START Provided data

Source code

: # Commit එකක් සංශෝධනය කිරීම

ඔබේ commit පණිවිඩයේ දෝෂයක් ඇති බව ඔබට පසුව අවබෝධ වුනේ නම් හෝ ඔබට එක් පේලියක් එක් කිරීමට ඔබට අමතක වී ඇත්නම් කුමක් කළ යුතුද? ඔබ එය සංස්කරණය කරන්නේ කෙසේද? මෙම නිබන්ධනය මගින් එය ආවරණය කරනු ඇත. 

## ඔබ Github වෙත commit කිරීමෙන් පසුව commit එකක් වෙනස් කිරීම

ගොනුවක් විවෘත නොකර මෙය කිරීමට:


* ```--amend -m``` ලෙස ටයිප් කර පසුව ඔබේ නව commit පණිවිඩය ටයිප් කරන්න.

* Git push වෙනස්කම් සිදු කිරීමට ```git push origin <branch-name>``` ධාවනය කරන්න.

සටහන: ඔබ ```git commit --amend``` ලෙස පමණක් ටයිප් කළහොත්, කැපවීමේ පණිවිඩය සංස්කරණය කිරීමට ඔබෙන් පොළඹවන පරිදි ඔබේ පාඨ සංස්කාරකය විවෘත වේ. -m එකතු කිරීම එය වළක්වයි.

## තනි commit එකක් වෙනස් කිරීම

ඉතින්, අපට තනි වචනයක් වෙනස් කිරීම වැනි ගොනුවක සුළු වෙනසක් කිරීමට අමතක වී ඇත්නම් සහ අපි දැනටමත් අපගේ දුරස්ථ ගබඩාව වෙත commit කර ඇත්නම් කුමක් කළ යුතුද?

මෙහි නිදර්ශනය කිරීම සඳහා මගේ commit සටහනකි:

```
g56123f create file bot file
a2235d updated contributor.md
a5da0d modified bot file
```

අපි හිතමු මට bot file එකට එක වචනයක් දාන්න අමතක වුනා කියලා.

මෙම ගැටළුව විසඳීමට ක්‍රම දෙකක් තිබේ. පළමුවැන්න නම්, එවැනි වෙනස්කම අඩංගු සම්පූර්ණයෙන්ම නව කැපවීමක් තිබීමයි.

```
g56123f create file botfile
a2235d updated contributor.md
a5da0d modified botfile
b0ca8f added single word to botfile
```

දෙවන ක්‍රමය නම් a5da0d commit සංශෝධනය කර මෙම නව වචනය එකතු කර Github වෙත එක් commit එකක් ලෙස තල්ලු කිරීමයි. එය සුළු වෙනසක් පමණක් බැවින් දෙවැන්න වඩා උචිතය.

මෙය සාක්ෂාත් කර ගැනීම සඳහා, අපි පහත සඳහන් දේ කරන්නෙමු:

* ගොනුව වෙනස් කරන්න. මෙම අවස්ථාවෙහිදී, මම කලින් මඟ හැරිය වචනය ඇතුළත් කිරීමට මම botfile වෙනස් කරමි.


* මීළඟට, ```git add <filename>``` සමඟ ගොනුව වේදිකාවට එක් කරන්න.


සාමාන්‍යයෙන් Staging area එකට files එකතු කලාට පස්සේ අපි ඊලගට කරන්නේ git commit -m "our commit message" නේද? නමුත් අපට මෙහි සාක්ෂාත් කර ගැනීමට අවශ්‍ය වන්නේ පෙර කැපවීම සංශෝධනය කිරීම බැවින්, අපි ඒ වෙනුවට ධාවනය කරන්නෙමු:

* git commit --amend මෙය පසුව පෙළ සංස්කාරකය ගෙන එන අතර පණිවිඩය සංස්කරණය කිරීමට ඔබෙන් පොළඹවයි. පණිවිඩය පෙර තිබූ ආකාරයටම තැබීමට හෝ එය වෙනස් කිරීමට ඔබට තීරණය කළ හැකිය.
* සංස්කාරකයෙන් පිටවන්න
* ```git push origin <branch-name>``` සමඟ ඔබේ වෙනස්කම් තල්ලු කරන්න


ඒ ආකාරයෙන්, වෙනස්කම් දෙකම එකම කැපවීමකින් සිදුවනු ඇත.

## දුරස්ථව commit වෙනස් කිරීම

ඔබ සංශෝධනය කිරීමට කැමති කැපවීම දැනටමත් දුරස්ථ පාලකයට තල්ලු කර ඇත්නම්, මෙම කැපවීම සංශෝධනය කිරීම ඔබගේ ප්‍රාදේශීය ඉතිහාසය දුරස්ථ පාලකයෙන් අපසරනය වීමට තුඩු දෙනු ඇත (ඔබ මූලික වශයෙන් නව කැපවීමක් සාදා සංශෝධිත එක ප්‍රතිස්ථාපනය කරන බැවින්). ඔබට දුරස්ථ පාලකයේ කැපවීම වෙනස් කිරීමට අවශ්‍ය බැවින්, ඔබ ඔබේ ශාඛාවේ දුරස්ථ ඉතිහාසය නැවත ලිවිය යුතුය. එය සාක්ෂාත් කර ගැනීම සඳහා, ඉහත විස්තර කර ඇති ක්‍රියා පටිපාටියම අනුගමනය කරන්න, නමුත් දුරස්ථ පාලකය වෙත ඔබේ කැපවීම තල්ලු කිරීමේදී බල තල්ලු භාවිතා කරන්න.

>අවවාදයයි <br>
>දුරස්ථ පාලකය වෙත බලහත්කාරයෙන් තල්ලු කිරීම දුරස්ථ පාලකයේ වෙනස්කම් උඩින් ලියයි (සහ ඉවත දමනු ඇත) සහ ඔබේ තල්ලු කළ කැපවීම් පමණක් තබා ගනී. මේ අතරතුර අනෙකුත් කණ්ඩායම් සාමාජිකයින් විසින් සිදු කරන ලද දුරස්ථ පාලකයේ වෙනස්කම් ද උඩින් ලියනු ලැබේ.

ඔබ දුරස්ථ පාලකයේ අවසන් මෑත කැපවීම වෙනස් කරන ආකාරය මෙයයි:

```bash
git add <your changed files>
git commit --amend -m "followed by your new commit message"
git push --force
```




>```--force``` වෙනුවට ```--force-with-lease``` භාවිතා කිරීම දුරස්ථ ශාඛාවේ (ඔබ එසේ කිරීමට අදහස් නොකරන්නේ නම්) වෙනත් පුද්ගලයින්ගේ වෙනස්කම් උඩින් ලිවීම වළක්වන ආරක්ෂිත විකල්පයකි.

END Provided data

What you are asked to do: Could you please print the entire listing exactly?

Answer space:
Source code

: # Commit එකක් සංශෝධනය කිරීම

ඔබේ commit පණිවිඩයේ දෝෂයක් ඇති බව ඔබට පසුව අවබෝධ වුනේ නම් හෝ ඔබට එක් පේලියක් එක් කිරීමට ඔබට අමතක වී ඇත්නම් කුමක් කළ යුතුද? ඔබ එය සංස්කරණය කරන්නේ කෙසේද? මෙම නිබන්ධනය මගින් එය ආවරණය කරනු ඇත. 

## ඔබ Github වෙත commit කිරීමෙන් පසුව commit එකක් වෙනස් කිරීම

ගොනුවක් විවෘත නොකර මෙය කිරීමට:


* ```--amend -m``` ලෙස ටයිප් කර පසුව ඔබේ නව commit පණිවිඩය ටයිප් කරන්න.

* Git push වෙනස්කම් සිදු කිරීමට ```git push origin <branch-name>``` ධාවනය කරන්න.

සටහන: ඔබ ```git commit --amend``` ලෙස පමණක් ටයිප් කළහොත්, කැපවීමේ පණිවිඩය සංස්කරණය කිරීමට ඔබෙන් පොළඹවන පරිදි ඔබේ පාඨ සංස්කාරකය විවෘත වේ. -m එකතු කිරීම එය වළක්වයි.

## තනි commit එකක් වෙනස් කිරීම

ඉතින්, අපට තනි වචනයක් වෙනස් කිරීම වැනි ගොනුවක සුළු වෙනසක් කිරීමට අමතක වී ඇත්නම් සහ අපි දැනටමත් අපගේ දුරස්ථ ගබඩාව වෙත commit කර ඇත්නම් කුමක් කළ යුතුද?

මෙහි නිදර්ශනය කිරීම සඳහා මගේ commit සටහනකි:

```
g56123f create file bot file
a2235d updated contributor.md
a5da0d modified bot file
```

අපි හිතමු මට bot file එකට එක වචනයක් දාන්න අමතක වුනා කියලා.

මෙම ගැටළුව විසඳීමට ක්‍රම දෙකක් තිබේ. පළමුවැන්න නම්, එවැනි වෙනස්කම අඩංගු සම්පූර්ණයෙන්ම නව කැපවීමක් තිබීමයි.

```
g56123f create file botfile
a2235d updated contributor.md
a5da0d modified botfile
b0ca8f added single word to botfile
```

දෙවන ක්‍රමය නම් a5da0d commit සංශෝධනය කර මෙම නව වචනය එකතු කර Github වෙත එක් commit එකක් ලෙස තල්ලු කිරීමයි. එය සුළු වෙනසක් පමණක් බැවින් දෙවැන්න වඩා උචිතය.

මෙය සාක්ෂාත් කර ගැනීම සඳහා, අපි පහත සඳහන් දේ කරන්නෙමු:

* ගොනුව වෙනස් කරන්න. මෙම අවස්ථාවෙහිදී, මම කලින් මඟ හැරිය වචනය ඇතුළත් කිරීමට මම botfile වෙනස් කරමි.


* මීළඟට, ```git add <filename>``` සමඟ ගොනුව වේදිකාවට එක් කරන්න.


සාමාන්‍යයෙන් Staging area එකට files එකතු කලාට පස්සේ අපි ඊලගට කරන්නේ git commit -m "our commit message" නේද? නමුත් අපට මෙහි සාක්ෂාත් කර ගැනීමට අවශ්‍ය වන්නේ පෙර කැපවීම සංශෝධනය කිරීම බැවින්, අපි ඒ වෙනුවට ධාවනය කරන්නෙමු:

* git commit --amend මෙය පසුව පෙළ සංස්කාරකය ගෙන එන අතර පණිවිඩය සංස්කරණය කිරීමට ඔබෙන් පොළඹවයි. පණිවිඩය පෙර තිබූ ආකාරයටම තැබීමට හෝ එය වෙනස් කිරීමට ඔබට තීරණය කළ හැකිය.
* සංස්කාරකයෙන් පිටවන්න
* ```git push origin <branch-name>``` සමඟ ඔබේ වෙනස්කම් තල්ලු කරන්න


ඒ ආකාරයෙන්, වෙනස්කම් දෙකම එකම කැපවීමකින් සිදුවනු ඇත.

## දුරස්ථව commit වෙනස් කිරීම

ඔබ සංශෝධනය කිරීමට කැමති කැපවීම දැනටමත් දුරස්ථ පාලකයට තල්ලු කර ඇත්නම්, මෙම කැපවීම සංශෝධනය කිරීම ඔබගේ ප්‍රාදේශීය ඉතිහාසය දුරස්ථ පාලකයෙන් අපසරනය වීමට තුඩු දෙනු ඇත (ඔබ මූලික වශයෙන් නව කැපවීමක් සාදා සංශෝධිත එක ප්‍රතිස්ථාපනය කරන බැවින්). ඔබට දුරස්ථ පාලකයේ කැපවීම වෙනස් කිරීමට අවශ්‍ය බැවින්, ඔබ ඔබේ ශාඛාවේ දුරස්ථ ඉතිහාසය නැවත ලිවිය යුතුය. එය සාක්ෂාත් කර ගැනීම සඳහා, ඉහත විස්තර කර ඇති ක්‍රියා පටිපාටියම අනුගමනය කරන්න, නමුත් දුරස්ථ පාලකය වෙත ඔබේ කැපවීම තල්ලු කිරීමේදී බල තල්ලු භාවිතා කරන්න.

>අවවාදයයි <br>
>දුරස්ථ පාලකය වෙත බලහත්කාරයෙන් තල්ලු කිරීම දුරස්ථ පාලකයේ වෙනස්කම් උඩින් ලියයි (සහ ඉවත දමනු ඇත) සහ ඔබේ තල්ලු කළ කැපවීම් පමණක් තබා ගනී. මේ අතරතුර අනෙකුත් කණ්ඩායම් සාමාජිකයින් විසින් සිදු කරන ලද දුරස්ථ පාලකයේ වෙනස්කම් ද උඩින් ලියනු ලැබේ.

ඔබ දුරස්ථ පාලකයේ අවසන් මෑත කැපවීම වෙනස් කරන ආකාරය මෙයයි:

```bash
git add <your changed files>
git commit --amend -m "followed by your new commit message"
git push --force
```




>```--force``` වෙනුවට ```--force-with-lease``` භාවිතා කිරීම දුරස්ථ ශාඛාවේ (ඔබ එසේ කිරීමට අදහස් නොකරන්නේ නම්) වෙනත් පුද්ගලයින්ගේ වෙනස්කම් උඩින් ලිවීම වළක්වන ආරක්ෂිත විකල්පයකි.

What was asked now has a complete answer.